Records from a data source
----

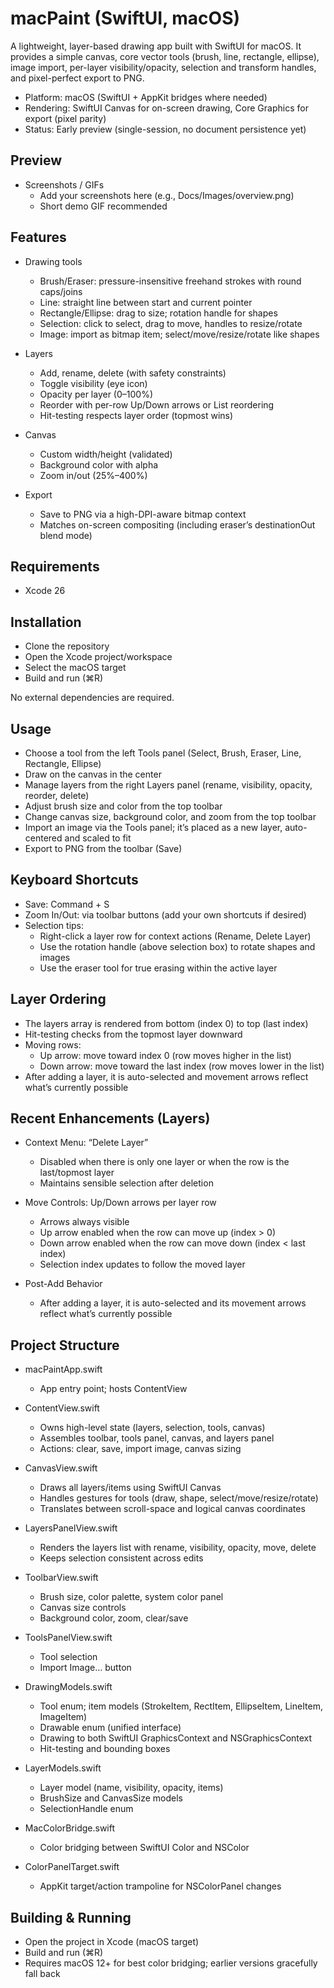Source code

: # macPaint (SwiftUI, macOS)

A lightweight, layer-based drawing app built with SwiftUI for macOS. It provides a simple canvas, core vector tools (brush, line, rectangle, ellipse), image import, per-layer visibility/opacity, selection and transform handles, and pixel-perfect export to PNG.

- Platform: macOS (SwiftUI + AppKit bridges where needed)
- Rendering: SwiftUI Canvas for on-screen drawing, Core Graphics for export (pixel parity)
- Status: Early preview (single-session, no document persistence yet)

## Preview

- Screenshots / GIFs
  - Add your screenshots here (e.g., Docs/Images/overview.png)
  - Short demo GIF recommended

## Features

- Drawing tools
  - Brush/Eraser: pressure-insensitive freehand strokes with round caps/joins
  - Line: straight line between start and current pointer
  - Rectangle/Ellipse: drag to size; rotation handle for shapes
  - Selection: click to select, drag to move, handles to resize/rotate
  - Image: import as bitmap item; select/move/resize/rotate like shapes

- Layers
  - Add, rename, delete (with safety constraints)
  - Toggle visibility (eye icon)
  - Opacity per layer (0–100%)
  - Reorder with per-row Up/Down arrows or List reordering
  - Hit-testing respects layer order (topmost wins)

- Canvas
  - Custom width/height (validated)
  - Background color with alpha
  - Zoom in/out (25%–400%)

- Export
  - Save to PNG via a high-DPI-aware bitmap context
  - Matches on-screen compositing (including eraser’s destinationOut blend mode)

## Requirements

- Xcode 26

## Installation

- Clone the repository
- Open the Xcode project/workspace
- Select the macOS target
- Build and run (⌘R)

No external dependencies are required.

## Usage

- Choose a tool from the left Tools panel (Select, Brush, Eraser, Line, Rectangle, Ellipse)
- Draw on the canvas in the center
- Manage layers from the right Layers panel (rename, visibility, opacity, reorder, delete)
- Adjust brush size and color from the top toolbar
- Change canvas size, background color, and zoom from the top toolbar
- Import an image via the Tools panel; it’s placed as a new layer, auto-centered and scaled to fit
- Export to PNG from the toolbar (Save)

## Keyboard Shortcuts

- Save: Command + S
- Zoom In/Out: via toolbar buttons (add your own shortcuts if desired)
- Selection tips:
  - Right-click a layer row for context actions (Rename, Delete Layer)
  - Use the rotation handle (above selection box) to rotate shapes and images
  - Use the eraser tool for true erasing within the active layer

## Layer Ordering

- The layers array is rendered from bottom (index 0) to top (last index)
- Hit-testing checks from the topmost layer downward
- Moving rows:
  - Up arrow: move toward index 0 (row moves higher in the list)
  - Down arrow: move toward the last index (row moves lower in the list)
- After adding a layer, it is auto-selected and movement arrows reflect what’s currently possible

## Recent Enhancements (Layers)

- Context Menu: “Delete Layer”
  - Disabled when there is only one layer or when the row is the last/topmost layer
  - Maintains sensible selection after deletion

- Move Controls: Up/Down arrows per layer row
  - Arrows always visible
  - Up arrow enabled when the row can move up (index > 0)
  - Down arrow enabled when the row can move down (index < last index)
  - Selection index updates to follow the moved layer

- Post-Add Behavior
  - After adding a layer, it is auto-selected and its movement arrows reflect what’s currently possible

## Project Structure

- macPaintApp.swift
  - App entry point; hosts ContentView

- ContentView.swift
  - Owns high-level state (layers, selection, tools, canvas)
  - Assembles toolbar, tools panel, canvas, and layers panel
  - Actions: clear, save, import image, canvas sizing

- CanvasView.swift
  - Draws all layers/items using SwiftUI Canvas
  - Handles gestures for tools (draw, shape, select/move/resize/rotate)
  - Translates between scroll-space and logical canvas coordinates

- LayersPanelView.swift
  - Renders the layers list with rename, visibility, opacity, move, delete
  - Keeps selection consistent across edits

- ToolbarView.swift
  - Brush size, color palette, system color panel
  - Canvas size controls
  - Background color, zoom, clear/save

- ToolsPanelView.swift
  - Tool selection
  - Import Image… button

- DrawingModels.swift
  - Tool enum; item models (StrokeItem, RectItem, EllipseItem, LineItem, ImageItem)
  - Drawable enum (unified interface)
  - Drawing to both SwiftUI GraphicsContext and NSGraphicsContext
  - Hit-testing and bounding boxes

- LayerModels.swift
  - Layer model (name, visibility, opacity, items)
  - BrushSize and CanvasSize models
  - SelectionHandle enum

- MacColorBridge.swift
  - Color bridging between SwiftUI Color and NSColor

- ColorPanelTarget.swift
  - AppKit target/action trampoline for NSColorPanel changes

## Building & Running

- Open the project in Xcode (macOS target)
- Build and run (⌘R)
- Requires macOS 12+ for best color bridging; earlier versions gracefully fall back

----

[Exercise brief] Set down the data again, exactly, without images.

[The answer]
Source code

: # macPaint (SwiftUI, macOS)

A lightweight, layer-based drawing app built with SwiftUI for macOS. It provides a simple canvas, core vector tools (brush, line, rectangle, ellipse), image import, per-layer visibility/opacity, selection and transform handles, and pixel-perfect export to PNG.

- Platform: macOS (SwiftUI + AppKit bridges where needed)
- Rendering: SwiftUI Canvas for on-screen drawing, Core Graphics for export (pixel parity)
- Status: Early preview (single-session, no document persistence yet)

## Preview

- Screenshots / GIFs
  - Add your screenshots here (e.g., Docs/Images/overview.png)
  - Short demo GIF recommended

## Features

- Drawing tools
  - Brush/Eraser: pressure-insensitive freehand strokes with round caps/joins
  - Line: straight line between start and current pointer
  - Rectangle/Ellipse: drag to size; rotation handle for shapes
  - Selection: click to select, drag to move, handles to resize/rotate
  - Image: import as bitmap item; select/move/resize/rotate like shapes

- Layers
  - Add, rename, delete (with safety constraints)
  - Toggle visibility (eye icon)
  - Opacity per layer (0–100%)
  - Reorder with per-row Up/Down arrows or List reordering
  - Hit-testing respects layer order (topmost wins)

- Canvas
  - Custom width/height (validated)
  - Background color with alpha
  - Zoom in/out (25%–400%)

- Export
  - Save to PNG via a high-DPI-aware bitmap context
  - Matches on-screen compositing (including eraser’s destinationOut blend mode)

## Requirements

- Xcode 26

## Installation

- Clone the repository
- Open the Xcode project/workspace
- Select the macOS target
- Build and run (⌘R)

No external dependencies are required.

## Usage

- Choose a tool from the left Tools panel (Select, Brush, Eraser, Line, Rectangle, Ellipse)
- Draw on the canvas in the center
- Manage layers from the right Layers panel (rename, visibility, opacity, reorder, delete)
- Adjust brush size and color from the top toolbar
- Change canvas size, background color, and zoom from the top toolbar
- Import an image via the Tools panel; it’s placed as a new layer, auto-centered and scaled to fit
- Export to PNG from the toolbar (Save)

## Keyboard Shortcuts

- Save: Command + S
- Zoom In/Out: via toolbar buttons (add your own shortcuts if desired)
- Selection tips:
  - Right-click a layer row for context actions (Rename, Delete Layer)
  - Use the rotation handle (above selection box) to rotate shapes and images
  - Use the eraser tool for true erasing within the active layer

## Layer Ordering

- The layers array is rendered from bottom (index 0) to top (last index)
- Hit-testing checks from the topmost layer downward
- Moving rows:
  - Up arrow: move toward index 0 (row moves higher in the list)
  - Down arrow: move toward the last index (row moves lower in the list)
- After adding a layer, it is auto-selected and movement arrows reflect what’s currently possible

## Recent Enhancements (Layers)

- Context Menu: “Delete Layer”
  - Disabled when there is only one layer or when the row is the last/topmost layer
  - Maintains sensible selection after deletion

- Move Controls: Up/Down arrows per layer row
  - Arrows always visible
  - Up arrow enabled when the row can move up (index > 0)
  - Down arrow enabled when the row can move down (index < last index)
  - Selection index updates to follow the moved layer

- Post-Add Behavior
  - After adding a layer, it is auto-selected and its movement arrows reflect what’s currently possible

## Project Structure

- macPaintApp.swift
  - App entry point; hosts ContentView

- ContentView.swift
  - Owns high-level state (layers, selection, tools, canvas)
  - Assembles toolbar, tools panel, canvas, and layers panel
  - Actions: clear, save, import image, canvas sizing

- CanvasView.swift
  - Draws all layers/items using SwiftUI Canvas
  - Handles gestures for tools (draw, shape, select/move/resize/rotate)
  - Translates between scroll-space and logical canvas coordinates

- LayersPanelView.swift
  - Renders the layers list with rename, visibility, opacity, move, delete
  - Keeps selection consistent across edits

- ToolbarView.swift
  - Brush size, color palette, system color panel
  - Canvas size controls
  - Background color, zoom, clear/save

- ToolsPanelView.swift
  - Tool selection
  - Import Image… button

- DrawingModels.swift
  - Tool enum; item models (StrokeItem, RectItem, EllipseItem, LineItem, ImageItem)
  - Drawable enum (unified interface)
  - Drawing to both SwiftUI GraphicsContext and NSGraphicsContext
  - Hit-testing and bounding boxes

- LayerModels.swift
  - Layer model (name, visibility, opacity, items)
  - BrushSize and CanvasSize models
  - SelectionHandle enum

- MacColorBridge.swift
  - Color bridging between SwiftUI Color and NSColor

- ColorPanelTarget.swift
  - AppKit target/action trampoline for NSColorPanel changes

## Building & Running

- Open the project in Xcode (macOS target)
- Build and run (⌘R)
- Requires macOS 12+ for best color bridging; earlier versions gracefully fall back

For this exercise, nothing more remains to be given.